I wonder about this whole thing. We saw Gore’s speech last week, which was roundly denounced, followed by Daschle’s overheated speech, followed by this. A bunch of my readers think this is a cleverly orchestrated plan. I’m not sure about the “cleverly” part, but what could the plan be? Are the Democrats’ tracking polls so bad that they think they’re going to lose everyone but the Nation/NPR hard core among their base, so they’re just trying to energize that regardless of the cost among swing voters? This seems hard for me to believe.
The other possibility is that these guys are just idiots, and there’s no organizing principle beyond generalized hostility toward America.
This is a risky game. It’s likely to do a lot of damage in the coming elections. And if there’s another big terror attack, it’s going to kill the Democrats for years. What are they thinking? Are they thinking?
UPDATE: Reader Brian Jones emails: “‘We’ve lost on the war, so we’d better pray the war goes badly so we can look all prescient and stuff.’ That’s what they’re thinking.” How very patriotic.
Bob Bartley’s take is a bit different:
A good many Democratic Party cadres cut their teeth as anti-war protestors marching against Vietnam. Passion still runs too hot among many liberals, Democrats and intellectuals to allow mere political calculation to stand in the way.

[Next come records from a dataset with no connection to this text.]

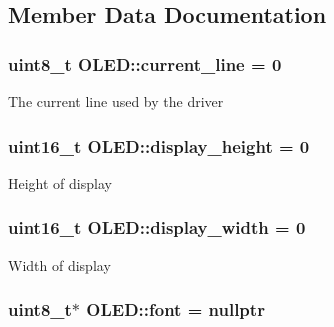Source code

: \subsection{Member Data Documentation}
\hypertarget{class_o_l_e_d_aebd62601be5e2ceef6295721f17fc013}{
\subsubsection[{current\-\_\-line}]{\setlength{\rightskip}{0pt plus 5cm}uint8\-\_\-t O\-L\-E\-D\-::current\-\_\-line = 0\hspace{0.3cm}{\ttfamily [private]}}}\label{class_o_l_e_d_aebd62601be5e2ceef6295721f17fc013}
The current line used by the driver \hypertarget{class_o_l_e_d_aa14ebb59666d7822288115a04ac0a34b}{
\subsubsection[{display\-\_\-height}]{\setlength{\rightskip}{0pt plus 5cm}uint16\-\_\-t O\-L\-E\-D\-::display\-\_\-height = 0\hspace{0.3cm}{\ttfamily [private]}}}\label{class_o_l_e_d_aa14ebb59666d7822288115a04ac0a34b}
Height of display \hypertarget{class_o_l_e_d_ae88ab3d6d63a7ead982a3b7cc673eefe}{
\subsubsection[{display\-\_\-width}]{\setlength{\rightskip}{0pt plus 5cm}uint16\-\_\-t O\-L\-E\-D\-::display\-\_\-width = 0\hspace{0.3cm}{\ttfamily [private]}}}\label{class_o_l_e_d_ae88ab3d6d63a7ead982a3b7cc673eefe}
Width of display \hypertarget{class_o_l_e_d_a29ab86a4a73f4d343bf1810927f0911d}{
\subsubsection[{font}]{\setlength{\rightskip}{0pt plus 5cm}uint8\-\_\-t$\ast$ O\-L\-E\-D\-::font = nullptr\hspace{0.3cm}{\ttfamily [private]}}}\label{class_o_l_e_d_a29ab86a4a73f4d343bf1810927f0911d}
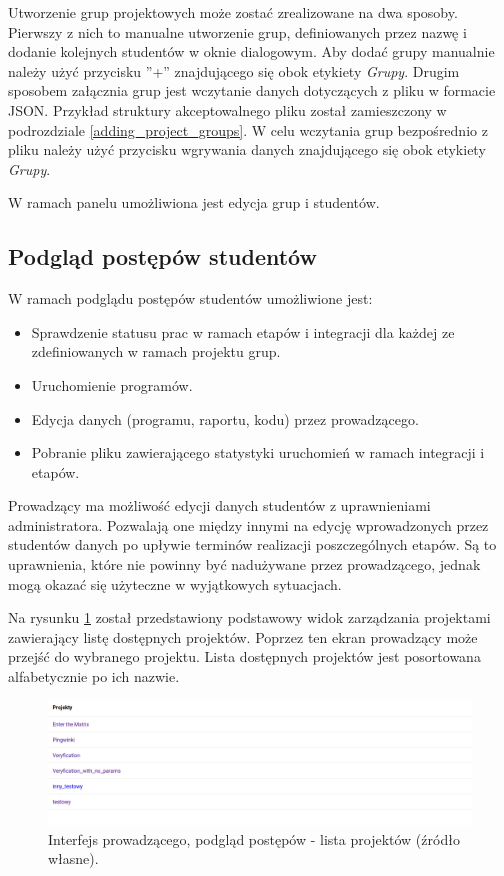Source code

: Utworzenie grup projektowych może zostać zrealizowane na dwa sposoby.
Pierwszy z nich to manualne utworzenie grup, definiowanych przez nazwę i dodanie kolejnych studentów w oknie dialogowym.
Aby dodać grupy manualnie należy użyć przycisku ”+” znajdującego się obok etykiety \textit{Grupy}.
Drugim sposobem załącznia grup jest wczytanie danych dotyczących z pliku w formacie JSON.
Przykład struktury akceptowalnego pliku został zamieszczony w podrozdziale \ref{adding_project_groups}.
W celu wczytania grup bezpośrednio z pliku należy użyć przycisku wgrywania danych znajdującego się obok etykiety \textit{Grupy}.

W ramach panelu umożliwiona jest edycja grup i studentów.

\subsection{Podgląd postępów studentów}
\label{lecturer_preview}

W ramach podglądu postępów studentów umożliwione jest:
\begin {itemize}
    \item Sprawdzenie statusu prac w ramach etapów i integracji dla każdej ze zdefiniowanych w ramach projektu grup.
    \item Uruchomienie programów.
    \item Edycja danych (programu, raportu, kodu) przez prowadzącego.
    \item Pobranie pliku zawierającego statystyki uruchomień w ramach integracji i etapów.
\end {itemize}

Prowadzący ma możliwość edycji danych studentów z uprawnieniami administratora.
Pozwalają one między innymi na edycję wprowadzonych przez studentów danych po upływie terminów realizacji poszczególnych etapów.
Są to uprawnienia, które nie powinny być nadużywane przez prowadzącego, jednak mogą okazać się użyteczne w wyjątkowych sytuacjach.

Na rysunku \ref{fig:lecturer_preview_projects_list} został przedstawiony podstawowy widok zarządzania projektami zawierający listę dostępnych projektów.
Poprzez ten ekran prowadzący może przejść do wybranego projektu.
Lista dostępnych projektów jest posortowana alfabetycznie po ich nazwie.

\begin{figure}[h]
    \centering
    \includegraphics[width = 13cm]{chapter04/lecturer_preview_projects_list.png}
    \caption{Interfejs prowadzącego, podgląd postępów - lista projektów (źródło własne).}
    \label{fig:lecturer_preview_projects_list}
\end{figure}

I’m inclined to agree that it’s knee-jerkiness rather than calculation. Whether knee-jerk behavior that undermines American diplomacy at a crucial moment (and hence makes war more, not less, likely) is better or worse than calculated behavior that undermines American diplomacy at a crucial moment (and hence makes war more, not less, likely) is a matter of opinion. My opinion, to paraphrase a line from The Beverly Hillbillies, is that to me, they’ll always be jerky.